Traders Losing $1 Million Build EU Case for Bitcoin RulesBen Moshinsky
Trading Bitcoins could bleed you dry, the European Union’s top banking regulator said as it weighs whether to regulate virtual currencies.
Thefts from digital wallets have exceeded $1 million in some cases and traders aren’t protected against losses if their virtual exchange collapses, the European Banking Authority said today in a report warning consumers about the risks of cybermoney.
Virtual currencies such as Bitcoin have come under increased scrutiny from regulators and prosecutors around the globe. China’s central bank barred financial institutions from handling Bitcoin transactions last week and German police arrested two suspects in a fraud probe into illegally generated Bitcoins worth 700,000 euros ($963,000).
“The technology is still relatively immature and lacks the infrastructure, regulation and understanding of the risks that are taken for granted in conventional financial systems,” Matt Rees, assistant director at Ernst & Young LLP, said in an e-mail. “It is not surprising then that thefts, frauds and other deceptions are currently commonplace.”
Since Bitcoins exist as software, the virtual currency isn’t controlled by any government or central bank. The digital money emerged in 2008, designed by a programmer or group of programmers going under the name of Satoshi Nakamoto, whose real identity remains unknown.

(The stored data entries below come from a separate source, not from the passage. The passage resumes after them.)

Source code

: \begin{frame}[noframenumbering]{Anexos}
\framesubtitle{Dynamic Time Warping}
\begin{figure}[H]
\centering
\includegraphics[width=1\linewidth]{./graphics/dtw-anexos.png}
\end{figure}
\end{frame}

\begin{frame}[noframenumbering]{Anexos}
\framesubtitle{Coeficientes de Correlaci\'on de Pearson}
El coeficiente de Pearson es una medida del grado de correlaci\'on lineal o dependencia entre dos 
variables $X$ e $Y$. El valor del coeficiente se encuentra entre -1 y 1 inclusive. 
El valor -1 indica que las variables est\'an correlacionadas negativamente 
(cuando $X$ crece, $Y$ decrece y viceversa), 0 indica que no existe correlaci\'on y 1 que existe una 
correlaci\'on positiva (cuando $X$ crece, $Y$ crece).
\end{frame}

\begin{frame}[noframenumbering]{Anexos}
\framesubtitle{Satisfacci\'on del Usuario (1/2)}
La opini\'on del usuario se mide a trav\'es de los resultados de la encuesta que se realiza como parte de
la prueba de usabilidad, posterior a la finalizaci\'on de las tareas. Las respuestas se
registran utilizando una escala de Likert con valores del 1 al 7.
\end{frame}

Bitcoins are being used to pay for everything from Gummi bears to digital cameras on the Web, with more than 12 million in circulation, according to Bitcoincharts, a website that tracks the online money’s activity.
The virtual currency gained credibility last month after law enforcement and securities agencies said in U.S. Senate hearings that it could be a legitimate means of exchange. The price of Bitcoins topped $1,000 as speculators anticipated broader use of digital money.

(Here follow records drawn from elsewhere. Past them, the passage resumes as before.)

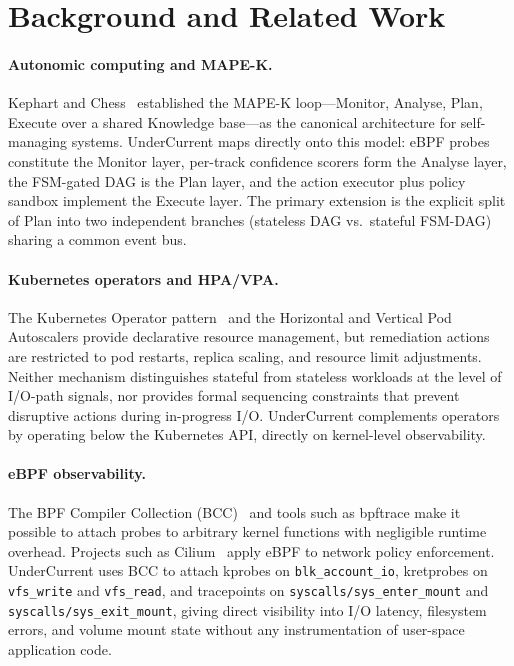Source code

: \documentclass[runningheads]{llncs}
\begin{document}
\section{Background and Related Work}
\label{sec:background}

\paragraph{Autonomic computing and MAPE-K.}
Kephart and Chess~\cite{mapek} established the MAPE-K loop---Monitor,
Analyse, Plan, Execute over a shared Knowledge base---as the canonical
architecture for self-managing systems. UnderCurrent maps directly onto
this model: eBPF probes constitute the Monitor layer, per-track
confidence scorers form the Analyse layer, the FSM-gated DAG is the
Plan layer, and the action executor plus policy sandbox implement the
Execute layer. The primary extension is the explicit split of Plan into
two independent branches (stateless DAG vs.\ stateful FSM-DAG) sharing
a common event bus.

\paragraph{Kubernetes operators and HPA/VPA.}
The Kubernetes Operator pattern~\cite{burnsk8s} and the Horizontal and
Vertical Pod Autoscalers provide declarative resource management, but
remediation actions are restricted to pod restarts, replica scaling, and
resource limit adjustments. Neither mechanism distinguishes stateful
from stateless workloads at the level of I/O-path signals, nor provides
formal sequencing constraints that prevent disruptive actions during
in-progress I/O. UnderCurrent complements operators by operating below
the Kubernetes API, directly on kernel-level observability.

\paragraph{eBPF observability.}
The BPF Compiler Collection (BCC)~\cite{bcc} and tools such as
bpftrace make it possible to attach probes to arbitrary kernel
functions with negligible runtime overhead. Projects such as
Cilium~\cite{cilium} apply eBPF to network policy enforcement.
UnderCurrent uses BCC to attach kprobes on \texttt{blk\_account\_io},
kretprobes on \texttt{vfs\_write} and \texttt{vfs\_read}, and
tracepoints on \texttt{syscalls/sys\_enter\_mount} and
\texttt{syscalls/sys\_exit\_mount}, giving direct visibility into I/O
latency, filesystem errors, and volume mount state without any
instrumentation of user-space application code.
\end{document}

The price has since dropped to about $866 on Bitstamp, an online exchange based in Slovenia. It would cost around $10.5 billion to buy all the Bitcoins in existence, according to Bitstamp.

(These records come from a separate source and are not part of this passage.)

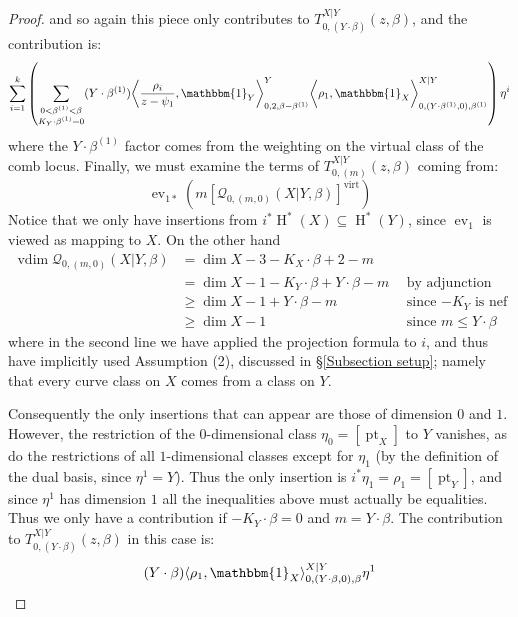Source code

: \documentclass[11pt]{amsart}
\newcommand{\Q}[4]{\mathcal{Q}_{#1,#2}(#3,#4)}
\newcommand{\virt}[1]{[#1]^{\operatorname{virt}}}
\newcommand{\HH}{\operatorname{H}}
\newcommand{\pt}{\operatorname{pt}}
\newcommand{\ev}{\operatorname{ev}}
\newcommand{\vdim}{\operatorname{vdim}}
\theoremstyle{definition}
\theoremstyle{definition}
\begin{document}
\begin{proof}
and so again this piece only contributes to $T_{0,(Y\cdot\beta)}^{X|Y}(z,\beta)$, and the contribution is:
\begin{equation*} \sum_{i=1}^k \left( \sum_{\substack{0 < \beta^{(1)} < \beta \\ K_Y \cdot \beta^{(1)}=0}} (Y \cdot \beta^{(1)}) \bigg\langle \dfrac{\rho_i}{z-\psi_1}, \mathbbm{1}_Y \bigg\rangle_{0,2,\beta-\beta^{(1)}}^Y \bigg\langle \rho_1, \mathbbm{1}_X \bigg\rangle_{0,(Y \cdot \beta^{(1)},0),\beta^{(1)}}^{X|Y} \right) \eta^i \end{equation*}
where the $Y \cdot \beta^{(1)}$ factor comes from the weighting on the virtual class of the comb locus. Finally, we must examine the terms of $T_{0,(m)}^{X|Y}(z,\beta)$ coming from:
\begin{equation*}\ev_{1*}(m\virt{\Q{0}{(m,0)}{X|Y}{\beta}})\end{equation*} 
Notice that we only have insertions from $i^*\HH^*(X) \subseteq \HH^*(Y)$, since $\ev_1$ is viewed as mapping to $X$. On the other hand
\begin{align*} \vdim \Q{0}{(m,0)}{X|Y}{\beta} & = \dim X-3 -K_X \cdot \beta +2-m & \\
& = \dim X - 1 -K_Y \cdot \beta + Y \cdot \beta - m \ \ & \text{by adjunction} \\
& \geq \dim X - 1 + Y\cdot\beta - m \ \ & \text{since $-K_Y$ is nef} \\
& \geq \dim X - 1 \ \ & \text{since $m \leq Y \cdot \beta$} \end{align*}
where in the second line we have applied the projection formula to $i$, and thus have implicitly used Assumption (2), discussed in \S \ref{Subsection setup}; namely that every curve class on $X$ comes from a class on $Y$.

Consequently the only insertions that can appear are those of dimension $0$ and $1$. However, the restriction of the $0$-dimensional class $\eta_0 = [\pt_X]$ to $Y$ vanishes, as do the restrictions of all $1$-dimensional classes except for $\eta_1$ (by the definition of the dual basis, since $\eta^1 = Y$). Thus the only insertion is $i^*\eta_1=\rho_1=[\pt_Y]$, and since $\eta^1$ has dimension $1$ all the inequalities above must actually be equalities. Thus we only have a contribution if $-K_Y \cdot \beta = 0$ and $m = Y \cdot \beta$. The contribution to $T_{0,(Y\cdot\beta)}^{X|Y}(z,\beta)$ in this case is:
\begin{equation*} (Y \cdot \beta) \langle \rho_1 , \mathbbm{1}_X \rangle_{0,(Y \cdot \beta,0),\beta}^{X|Y} \eta^1 \end{equation*}


\end{proof}
\end{document}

“Should the popularity of a particular virtual currency go down, for example if another virtual currency becomes more popular, then it is quite possible for their value to drop sharply and permanently,” the EBA said in a statement published on its website.
People holding virtual currencies may be subject to value-added or capital gains taxes, the EBA said.
The government of Norway, Scandinavia’s richest nation, said it would treat Bitcoins as an asset and levy capital gains tax on them.
“Bitcoins don’t fall under the usual definition of money or currency,” Hans Christian Holte, director general of taxation in Norway, said in an interview.
For virtual currencies to be regulated in the EU, the EBA would have to get approval from the European Commission, the 28-nation bloc’s executive arm.
We “support the EBA warning to consumers on the risks associated with virtual currencies,” Michel Barnier, the EU’s financial services commissioner, said in an e-mail.
The U.S. Treasury Department’s Financial Crimes Enforcement Network has said that Bitcoin businesses may be considered money transmitters for the purpose of complying with money-laundering laws. State agencies typically license such businesses.